氷水をかぶる山中伸弥教授
山中教授は古式ゆかしく「たらい」で水をかぶった

バケツで氷水をかぶる「Ice Bucket Challenge(アイス・バケツ・チャレンジ)」。2014年にインターネットで広がった、一見ばかばかしい流行が、大きな成果を生んだと話題になっている。難病治療研究のた120億円以上の寄付が集まり、150の研究プロジェクトが進行中だという。

アイス・バケツ・チャレンジは、筋萎縮性側索硬化症(ALS)の治療研究を支援するための運動だ。


ALSは神経の障害により、手足、のど、舌の筋肉や呼吸に必要な筋肉がだんだんやせて力がなくなっていく病気で、英国の偉大な理論物理学者Steven Hawking(スティーブン・ホーキング)氏も罹患している。

2014 年、このALSを克服しようとYouTubeやFacebookを駆使した取り組みが始まった。

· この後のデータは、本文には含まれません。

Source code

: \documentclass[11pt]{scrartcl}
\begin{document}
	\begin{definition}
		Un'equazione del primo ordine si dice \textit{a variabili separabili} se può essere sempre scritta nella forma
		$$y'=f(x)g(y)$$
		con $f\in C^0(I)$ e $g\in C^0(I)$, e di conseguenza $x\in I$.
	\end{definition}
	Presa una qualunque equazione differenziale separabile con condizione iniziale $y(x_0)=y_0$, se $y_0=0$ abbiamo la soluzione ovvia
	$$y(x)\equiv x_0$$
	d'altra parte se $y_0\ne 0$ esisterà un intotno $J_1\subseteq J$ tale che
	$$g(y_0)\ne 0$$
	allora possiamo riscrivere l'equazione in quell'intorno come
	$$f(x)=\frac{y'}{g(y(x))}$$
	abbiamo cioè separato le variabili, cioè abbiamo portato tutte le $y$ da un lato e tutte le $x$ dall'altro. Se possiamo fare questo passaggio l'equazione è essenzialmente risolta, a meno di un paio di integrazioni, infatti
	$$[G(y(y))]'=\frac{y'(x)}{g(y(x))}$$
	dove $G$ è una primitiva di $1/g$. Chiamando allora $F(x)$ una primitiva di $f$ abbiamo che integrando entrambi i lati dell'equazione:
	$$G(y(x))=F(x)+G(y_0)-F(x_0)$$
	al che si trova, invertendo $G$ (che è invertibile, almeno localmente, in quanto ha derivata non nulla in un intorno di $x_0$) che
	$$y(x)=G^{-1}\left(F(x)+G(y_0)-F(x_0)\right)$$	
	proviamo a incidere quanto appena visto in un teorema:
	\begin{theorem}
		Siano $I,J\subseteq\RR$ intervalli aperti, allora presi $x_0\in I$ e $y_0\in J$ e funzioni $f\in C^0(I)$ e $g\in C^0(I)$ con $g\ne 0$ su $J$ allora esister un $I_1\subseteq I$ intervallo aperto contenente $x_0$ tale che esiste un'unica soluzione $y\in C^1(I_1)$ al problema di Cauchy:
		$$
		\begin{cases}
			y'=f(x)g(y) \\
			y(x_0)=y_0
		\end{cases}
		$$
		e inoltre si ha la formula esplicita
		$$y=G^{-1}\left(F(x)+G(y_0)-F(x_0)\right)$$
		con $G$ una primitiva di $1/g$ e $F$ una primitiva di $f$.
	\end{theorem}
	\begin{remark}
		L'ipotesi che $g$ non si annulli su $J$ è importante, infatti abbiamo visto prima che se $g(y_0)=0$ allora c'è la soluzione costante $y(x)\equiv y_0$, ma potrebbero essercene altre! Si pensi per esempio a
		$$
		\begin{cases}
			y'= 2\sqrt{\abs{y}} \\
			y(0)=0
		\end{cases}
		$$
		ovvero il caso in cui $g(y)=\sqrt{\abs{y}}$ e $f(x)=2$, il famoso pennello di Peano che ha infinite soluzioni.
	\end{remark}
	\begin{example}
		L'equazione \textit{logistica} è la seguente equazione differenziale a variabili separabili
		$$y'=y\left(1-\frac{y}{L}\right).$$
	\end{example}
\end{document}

誰でも参加でき、まず治療研究に100ドルを寄付するか、氷水の入ったバケツを浴びるかを決め、そのようすを動画に撮影して、気持ちの通じる知り合い3人を指名し、24時間以内に同じ選択肢のいずれかをとるよう迫る。

IT企業の大物が次々参加

氷水をかぶるザッカーバーグ
ザッカーバーグをはじめIT長者が次々参加した

昔で言う「チェーンメール(不幸の手紙)」のような仕組みで、野火のように広がった。

Amazon.com創業者Jeff Bezos(ジェフ・ベゾス)氏や、Microsoft創業者のBill Gates(ビル・ゲイツ)氏、Facebook創業者のMark Zuckerberg(マーク・ザッカーバーグ)氏、Googleの創業者コンビLarry Page(ラリー・ペイジ)とSergey Brin(セルゲイ・ブリン)両氏、Appleの最高経営責任者(CEO)Tim Cook(ティム・クック)氏など。IT 業界では挑戦していない著名人を探すのが難しいほどだ。

日本でも、ノーベル生理学・医学賞受賞者の山中伸弥教授が、たっぷりと氷水を浴びて見せるなど、大いに盛り上がった。



やがて流行が一周すると沈静化し、何事もなかったかのように話題にならなくなった。

120億円以上の寄付

アイス・バケツ・チャレンジのインフォグラフィック
ALS協会による、アイス・バケツ・チャレンジをたたえるインフォグラフィック(一部)

だが成果はかなりのものだと、ALSの治療研究支援を行う米国のALS協会が明らかにした。

ALS協会が把握している範囲で、運動が始まってから最初の8週間で1億1,500万ドル(約120億円)の寄付が集まり、以来ALS協会の支援のもと約150の研究プロジェクトが進行しており、2年間で3種類の原因遺伝子を発見したとか。

特に米国マサチューセッツ州立大学医学部のJohn Landers(ジョン・ランダース)氏とオランダ・ユトレヒト大学病院のJan Veldink(ヤン・フェルディンク)氏が主導して発見し、最近論文が出たALS原因遺伝子「NEK1」については、アイス・バケツ・チャレンジを通じて集まった資金が貢献したと強調している。

ALS協会は、アイス・バケツ・チャレンジに敬意を払い、「バケツ」を象徴とした新たな募金キャンペーン「Every Drop Adds Up」を宣言。2014年に始まった挑戦を引き継ぎ、ALSに終止符を打とうと意気込んでいる。

新たなキャンペーン
ALS協会の新たなキャンペーンも、「バケツ」に敬意を払う

実は、日本ALS協会(JALSA)も2014年夏のアイス・バケツ・チャレンジで集まった寄付金を活用している。治療法、福祉機器の研究開発、および患者などの支援活動の資金として交付しており、必要とする研究機関や支援団体を公募中だ。